*** Opening of Task input ***

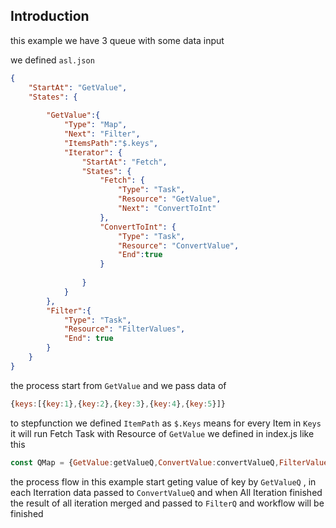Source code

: ## Introduction
this example we have 3 queue with some data input

we defined `asl.json` 
```json
{
    "StartAt": "GetValue",
    "States": {
        
        "GetValue":{
            "Type": "Map",
            "Next": "Filter",
            "ItemsPath":"$.keys",
            "Iterator": {
                "StartAt": "Fetch",
                "States": {
                    "Fetch": {
                        "Type": "Task",
                        "Resource": "GetValue",
                        "Next": "ConvertToInt"
                    },
                    "ConvertToInt": {
                        "Type": "Task",
                        "Resource": "ConvertValue",
                        "End":true
                    }
                   
                }
            }
        },
        "Filter":{
            "Type": "Task",
            "Resource": "FilterValues",
            "End": true
        }
    }
}
``` 
the process start from `GetValue` and we pass data of 

```js
{keys:[{key:1},{key:2},{key:3},{key:4},{key:5}]}
```

to stepfunction we defined `ItemPath` as `$.Keys`
means for every Item in `Keys` it will run Fetch Task with Resource of `GetValue` we defined in index.js like this 

```js
const QMap = {GetValue:getValueQ,ConvertValue:convertValueQ,FilterValues:filterValuesQ}

```
the process flow in this example start geting value of key by `GetValueQ`  , in each Iterration data passed to    `ConvertValueQ`
and when All Iteration finished the result of all iteration merged and passed to `FilterQ` and workflow will be finished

*** Close of Task input ***

▸ Task directions: Would you report every line of the entries above containing the word "Fetch"?

▸ Solution to this problem:
                "StartAt": "Fetch",
                    "Fetch": {
means for every Item in `Keys` it will run Fetch Task with Resource of `GetValue` we defined in index.js like this 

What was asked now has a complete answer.